Show every line of the material that follows in which the word "questo" occurs.

○ ○ ○

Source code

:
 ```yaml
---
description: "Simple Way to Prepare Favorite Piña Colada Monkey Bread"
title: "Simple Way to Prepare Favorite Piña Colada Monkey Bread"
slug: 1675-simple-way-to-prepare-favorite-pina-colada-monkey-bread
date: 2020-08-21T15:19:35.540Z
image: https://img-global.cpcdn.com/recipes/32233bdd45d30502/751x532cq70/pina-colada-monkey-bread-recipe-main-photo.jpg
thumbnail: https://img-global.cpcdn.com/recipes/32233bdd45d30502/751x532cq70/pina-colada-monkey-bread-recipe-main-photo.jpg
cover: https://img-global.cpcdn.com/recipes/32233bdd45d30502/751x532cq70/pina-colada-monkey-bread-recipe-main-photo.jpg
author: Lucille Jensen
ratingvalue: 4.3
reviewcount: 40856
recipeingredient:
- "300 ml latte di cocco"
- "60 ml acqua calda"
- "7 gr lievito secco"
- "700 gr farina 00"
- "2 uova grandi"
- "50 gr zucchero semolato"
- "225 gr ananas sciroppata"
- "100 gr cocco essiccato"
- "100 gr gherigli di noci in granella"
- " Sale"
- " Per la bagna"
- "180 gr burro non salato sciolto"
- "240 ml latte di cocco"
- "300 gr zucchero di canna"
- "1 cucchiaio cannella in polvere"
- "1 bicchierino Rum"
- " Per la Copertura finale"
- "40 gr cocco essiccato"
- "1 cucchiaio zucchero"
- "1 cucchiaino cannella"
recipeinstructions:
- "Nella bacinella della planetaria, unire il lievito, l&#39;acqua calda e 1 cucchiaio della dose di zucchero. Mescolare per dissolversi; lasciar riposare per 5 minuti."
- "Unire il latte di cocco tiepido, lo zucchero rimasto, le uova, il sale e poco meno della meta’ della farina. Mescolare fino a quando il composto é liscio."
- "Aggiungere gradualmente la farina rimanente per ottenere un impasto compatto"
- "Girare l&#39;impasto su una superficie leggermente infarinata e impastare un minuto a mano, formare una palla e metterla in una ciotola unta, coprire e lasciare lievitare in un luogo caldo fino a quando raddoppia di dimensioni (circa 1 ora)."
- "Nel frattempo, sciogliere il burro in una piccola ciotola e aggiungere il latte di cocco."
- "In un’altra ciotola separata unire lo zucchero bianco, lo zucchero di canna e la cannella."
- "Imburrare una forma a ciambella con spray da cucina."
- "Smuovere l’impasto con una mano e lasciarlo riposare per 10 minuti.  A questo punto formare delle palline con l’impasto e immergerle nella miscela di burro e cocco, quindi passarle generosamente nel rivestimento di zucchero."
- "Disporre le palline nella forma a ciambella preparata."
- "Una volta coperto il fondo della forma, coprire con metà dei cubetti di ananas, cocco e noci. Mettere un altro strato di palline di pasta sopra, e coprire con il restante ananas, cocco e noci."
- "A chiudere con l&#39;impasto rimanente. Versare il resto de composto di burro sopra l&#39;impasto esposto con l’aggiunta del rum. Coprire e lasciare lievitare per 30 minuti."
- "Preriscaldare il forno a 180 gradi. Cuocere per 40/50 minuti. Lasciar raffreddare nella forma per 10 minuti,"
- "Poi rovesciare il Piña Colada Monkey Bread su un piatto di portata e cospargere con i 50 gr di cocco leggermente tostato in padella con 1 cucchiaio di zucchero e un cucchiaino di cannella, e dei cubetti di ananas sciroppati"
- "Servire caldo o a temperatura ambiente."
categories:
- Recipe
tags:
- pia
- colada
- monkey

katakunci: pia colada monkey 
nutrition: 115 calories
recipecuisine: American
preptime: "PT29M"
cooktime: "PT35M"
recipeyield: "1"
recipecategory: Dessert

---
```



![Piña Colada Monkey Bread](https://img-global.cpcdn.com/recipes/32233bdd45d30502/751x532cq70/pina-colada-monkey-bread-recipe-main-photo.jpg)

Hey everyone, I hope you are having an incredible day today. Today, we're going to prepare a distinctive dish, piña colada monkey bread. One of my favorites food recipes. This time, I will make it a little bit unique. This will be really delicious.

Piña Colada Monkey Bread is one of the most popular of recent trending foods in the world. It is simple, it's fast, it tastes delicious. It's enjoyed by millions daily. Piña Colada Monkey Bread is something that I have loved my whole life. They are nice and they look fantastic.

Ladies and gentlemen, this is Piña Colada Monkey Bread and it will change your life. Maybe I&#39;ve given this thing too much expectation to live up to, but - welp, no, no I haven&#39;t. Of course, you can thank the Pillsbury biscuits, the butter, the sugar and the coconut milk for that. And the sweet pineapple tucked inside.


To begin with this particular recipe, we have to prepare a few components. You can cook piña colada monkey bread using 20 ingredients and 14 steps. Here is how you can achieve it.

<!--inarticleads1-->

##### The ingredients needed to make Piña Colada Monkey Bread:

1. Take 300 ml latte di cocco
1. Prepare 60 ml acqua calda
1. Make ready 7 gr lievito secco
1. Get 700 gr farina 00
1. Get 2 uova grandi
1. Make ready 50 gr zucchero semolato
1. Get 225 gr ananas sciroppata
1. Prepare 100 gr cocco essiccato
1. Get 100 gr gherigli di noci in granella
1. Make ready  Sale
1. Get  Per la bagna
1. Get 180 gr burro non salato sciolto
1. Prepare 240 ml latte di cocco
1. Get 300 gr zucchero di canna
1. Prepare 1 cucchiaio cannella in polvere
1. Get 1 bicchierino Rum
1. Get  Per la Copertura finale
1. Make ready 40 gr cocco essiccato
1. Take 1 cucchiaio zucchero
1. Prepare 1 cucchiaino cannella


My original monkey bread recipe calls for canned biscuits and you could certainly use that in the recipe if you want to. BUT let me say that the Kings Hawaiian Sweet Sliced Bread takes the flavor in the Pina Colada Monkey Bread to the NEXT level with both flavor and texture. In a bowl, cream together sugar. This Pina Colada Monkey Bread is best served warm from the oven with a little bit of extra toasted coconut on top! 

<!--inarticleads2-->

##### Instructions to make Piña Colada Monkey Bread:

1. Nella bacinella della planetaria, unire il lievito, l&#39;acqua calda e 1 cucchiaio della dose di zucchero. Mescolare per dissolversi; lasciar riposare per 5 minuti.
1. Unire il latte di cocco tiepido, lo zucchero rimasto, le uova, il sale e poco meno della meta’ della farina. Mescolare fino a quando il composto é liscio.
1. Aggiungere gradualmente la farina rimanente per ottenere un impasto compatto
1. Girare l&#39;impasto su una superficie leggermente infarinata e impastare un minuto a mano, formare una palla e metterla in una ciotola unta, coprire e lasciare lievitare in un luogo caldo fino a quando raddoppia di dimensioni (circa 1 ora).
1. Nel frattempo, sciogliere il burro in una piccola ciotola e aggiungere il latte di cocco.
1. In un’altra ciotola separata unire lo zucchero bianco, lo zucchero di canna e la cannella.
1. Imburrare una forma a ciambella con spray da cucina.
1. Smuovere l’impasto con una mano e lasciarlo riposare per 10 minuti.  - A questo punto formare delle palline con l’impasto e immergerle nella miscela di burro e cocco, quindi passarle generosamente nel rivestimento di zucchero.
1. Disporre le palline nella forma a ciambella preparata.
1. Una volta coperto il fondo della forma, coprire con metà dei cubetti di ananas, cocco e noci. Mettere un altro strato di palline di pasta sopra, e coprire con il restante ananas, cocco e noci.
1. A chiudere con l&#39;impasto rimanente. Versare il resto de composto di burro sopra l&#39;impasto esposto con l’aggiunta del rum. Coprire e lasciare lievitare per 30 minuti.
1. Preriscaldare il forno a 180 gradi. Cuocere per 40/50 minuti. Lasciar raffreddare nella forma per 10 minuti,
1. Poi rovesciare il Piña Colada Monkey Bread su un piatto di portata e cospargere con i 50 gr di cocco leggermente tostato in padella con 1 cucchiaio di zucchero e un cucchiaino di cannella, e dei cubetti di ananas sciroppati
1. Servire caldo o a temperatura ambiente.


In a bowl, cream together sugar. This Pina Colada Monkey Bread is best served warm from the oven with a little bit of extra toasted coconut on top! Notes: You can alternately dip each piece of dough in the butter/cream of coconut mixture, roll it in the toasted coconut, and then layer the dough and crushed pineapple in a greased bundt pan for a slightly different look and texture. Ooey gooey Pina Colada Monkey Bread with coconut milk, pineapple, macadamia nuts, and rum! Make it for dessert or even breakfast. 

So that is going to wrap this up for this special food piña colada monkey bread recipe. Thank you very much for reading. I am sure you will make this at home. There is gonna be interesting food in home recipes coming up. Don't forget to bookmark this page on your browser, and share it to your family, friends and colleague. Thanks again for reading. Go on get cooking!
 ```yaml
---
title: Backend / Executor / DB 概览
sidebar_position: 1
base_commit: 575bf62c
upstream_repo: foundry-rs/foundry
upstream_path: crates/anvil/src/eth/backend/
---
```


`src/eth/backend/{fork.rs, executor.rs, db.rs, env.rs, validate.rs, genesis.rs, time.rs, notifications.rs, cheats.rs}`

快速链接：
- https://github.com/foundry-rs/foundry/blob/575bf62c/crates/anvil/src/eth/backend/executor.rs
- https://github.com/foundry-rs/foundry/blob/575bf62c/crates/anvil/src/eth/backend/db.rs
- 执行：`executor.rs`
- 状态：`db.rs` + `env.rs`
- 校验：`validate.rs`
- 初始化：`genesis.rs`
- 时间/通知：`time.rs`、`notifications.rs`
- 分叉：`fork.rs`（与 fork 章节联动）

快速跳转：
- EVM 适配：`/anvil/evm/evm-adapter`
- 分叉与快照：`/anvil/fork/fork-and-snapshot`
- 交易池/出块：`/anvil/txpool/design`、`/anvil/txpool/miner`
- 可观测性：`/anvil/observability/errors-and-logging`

○ ○ ○

**RESPONSE TO THE TASK:**
- "Smuovere l’impasto con una mano e lasciarlo riposare per 10 minuti.  A questo punto formare delle palline con l’impasto e immergerle nella miscela di burro e cocco, quindi passarle generosamente nel rivestimento di zucchero."
1. Smuovere l’impasto con una mano e lasciarlo riposare per 10 minuti.  - A questo punto formare delle palline con l’impasto e immergerle nella miscela di burro e cocco, quindi passarle generosamente nel rivestimento di zucchero.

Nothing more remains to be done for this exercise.